For surfaces that observe DAO state and want to send the operator/member to Trezu for the actual write action (vote, finalize, etc.), the URL shape derives from nt-fe's Next.js route tree (NEAR-DevHub/trezunt-fe/app/(treasury)/[treasuryId]/...). The (treasury) route group is unrouted, so [treasuryId] sits directly after the host:

SurfaceURL
DAO landinghttps://trezu.app/<daoAccountId>
All requestshttps://trezu.app/<daoAccountId>/requests
Single request (per-proposal page)https://trezu.app/<daoAccountId>/requests/<proposalId>
Payments sectionhttps://trezu.app/<daoAccountId>/payments
Membershttps://trezu.app/<daoAccountId>/members
Settingshttps://trezu.app/<daoAccountId>/settings

<daoAccountId> is the full Sputnik DAO account (e.g. build.sputnik-dao.near); <proposalId> is the numeric Sputnik proposal id (cast to string at the URL boundary is fine — Trezu's route reads it as a string). Open in a new tab from your indexer/dashboard so the operator's session on your surface stays intact.

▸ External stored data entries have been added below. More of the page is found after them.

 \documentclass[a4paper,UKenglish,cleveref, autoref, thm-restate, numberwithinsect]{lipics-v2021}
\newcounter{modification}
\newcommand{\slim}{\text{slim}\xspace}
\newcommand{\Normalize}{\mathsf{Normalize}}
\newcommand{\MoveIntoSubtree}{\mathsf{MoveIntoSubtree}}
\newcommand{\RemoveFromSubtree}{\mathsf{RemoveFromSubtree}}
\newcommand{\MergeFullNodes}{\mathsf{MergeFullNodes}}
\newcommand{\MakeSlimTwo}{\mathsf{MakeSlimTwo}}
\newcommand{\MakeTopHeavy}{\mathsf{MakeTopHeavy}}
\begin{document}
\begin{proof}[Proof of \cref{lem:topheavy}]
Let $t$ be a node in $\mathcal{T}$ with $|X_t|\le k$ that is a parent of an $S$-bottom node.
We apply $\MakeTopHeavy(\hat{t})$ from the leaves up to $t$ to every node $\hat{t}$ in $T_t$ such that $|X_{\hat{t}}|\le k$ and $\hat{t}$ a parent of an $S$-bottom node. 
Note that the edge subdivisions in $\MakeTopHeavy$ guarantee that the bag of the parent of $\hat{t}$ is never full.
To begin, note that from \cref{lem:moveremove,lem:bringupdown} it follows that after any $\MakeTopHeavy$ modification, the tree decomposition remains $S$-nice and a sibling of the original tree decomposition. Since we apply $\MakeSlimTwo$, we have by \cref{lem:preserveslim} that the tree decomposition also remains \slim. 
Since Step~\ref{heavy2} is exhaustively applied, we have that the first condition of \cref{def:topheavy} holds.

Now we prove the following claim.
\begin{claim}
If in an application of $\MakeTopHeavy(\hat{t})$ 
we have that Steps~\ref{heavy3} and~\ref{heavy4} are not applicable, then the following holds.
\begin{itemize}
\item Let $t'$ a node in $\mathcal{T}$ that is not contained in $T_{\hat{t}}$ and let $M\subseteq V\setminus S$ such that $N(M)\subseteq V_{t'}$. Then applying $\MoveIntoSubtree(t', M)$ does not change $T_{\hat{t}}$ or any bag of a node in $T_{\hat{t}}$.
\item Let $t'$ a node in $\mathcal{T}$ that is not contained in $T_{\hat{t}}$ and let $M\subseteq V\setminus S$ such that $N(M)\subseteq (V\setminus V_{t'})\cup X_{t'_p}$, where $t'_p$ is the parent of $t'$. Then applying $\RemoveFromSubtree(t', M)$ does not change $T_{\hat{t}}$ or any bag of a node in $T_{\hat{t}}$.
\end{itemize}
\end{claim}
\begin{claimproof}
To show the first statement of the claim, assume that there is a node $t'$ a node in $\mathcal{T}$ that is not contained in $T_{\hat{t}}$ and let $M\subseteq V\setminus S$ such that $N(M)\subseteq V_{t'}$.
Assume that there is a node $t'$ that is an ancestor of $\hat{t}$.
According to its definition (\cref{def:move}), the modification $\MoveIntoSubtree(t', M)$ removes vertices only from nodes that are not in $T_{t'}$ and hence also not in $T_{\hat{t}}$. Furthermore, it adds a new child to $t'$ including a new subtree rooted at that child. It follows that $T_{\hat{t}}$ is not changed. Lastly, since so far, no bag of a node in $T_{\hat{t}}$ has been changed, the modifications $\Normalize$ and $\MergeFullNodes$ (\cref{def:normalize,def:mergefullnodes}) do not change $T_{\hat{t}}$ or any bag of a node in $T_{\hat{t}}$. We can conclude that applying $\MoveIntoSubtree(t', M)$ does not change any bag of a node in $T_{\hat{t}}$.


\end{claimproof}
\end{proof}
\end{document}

These URLs are derived from nt-fe source, not from a published API contract — they're as stable as Trezu's frontend routing. Re-verify by opening the route in a browser if a future Trezu refactor breaks the pattern.

Gotchas

  • Role-name drift — if a Governance proposal renames a role on the DAO, your role-checking layer's configured role names must be updated to match. There's no on-chain push notification; if you cache get_policy (recommended for performance), the rename won't reflect until the cache TTL expires.
  • get_policy should be cached — role membership changes via DAO proposals won't reflect in your gate until the cache expires. 60s TTL is a reasonable starting point; surface a manual refresh action if responsiveness matters more than RPC cost.
  • Trezu UI is implicit on a given DAO — there's no separate "Trezu account" to configure. Once you have a daoAccountId, Trezu's UI operates on it; the operator just needs to log in at trezu.app with a wallet that's a member of the DAO.
  • Don't submit proposals from a read-only indexer/dashboard — by design. Proposal signing belongs in operator-controlled wallet UIs (Trezu, MyNearWallet, Meteor, etc.); embedding it in an indexer mixes read and write surfaces in ways that complicate auth, key custody, and audit. If you decide to add an in-app proposal flow later, treat it as an architectural change, not a feature add.
  • Mainnet vs testnet — Trezu provisions the DAO on whatever NEAR network the operator's wallet is on. An external integration must point its NEAR RPC at the same network (https://rpc.mainnet.near.org for mainnet, https://rpc.testnet.near.org for testnet) — otherwise every DAO read fails with "account does not exist."
  • Voting duration is uniform across proposal kinds. Trezu's voting duration setting applies to BOTH Governance and Finance proposals — you can't set different durations per kind. When predicting when an InProgress proposal will resolve, use the same proposal_period from get_policy() regardless of proposal kind.
  • Members can hold multiple roles. A single NEAR account can be granted multiple roles in a DAO's policy, with permissions combining additively. For a Trezu-managed DAO, an operator listed as both Finance and Governance in the UI shows up under both Approver and Admin in get_policy().roles[].members. A userInRole(daoAccountId, accountId, roleName) call returning true for one role does NOT mean the account is exclusively in that role. If gating logic depends on role exclusivity, check each role explicitly and combine; don't infer from a single positive check.
  • Treasury must hold the funds for an Approved proposal to actually execute. Sputnik DAO contracts execute the inner call (Transfer, FunctionCall, etc.) automatically when the approval threshold is reached, but the call can fail if the treasury doesn't hold sufficient balance for the requested token. The proposal status moves to Failed (not Approved). When tracking outcomes from an indexer, surface Failed as a technical execution failure — distinct from Rejected (governance vote-down) and Expired (no decision).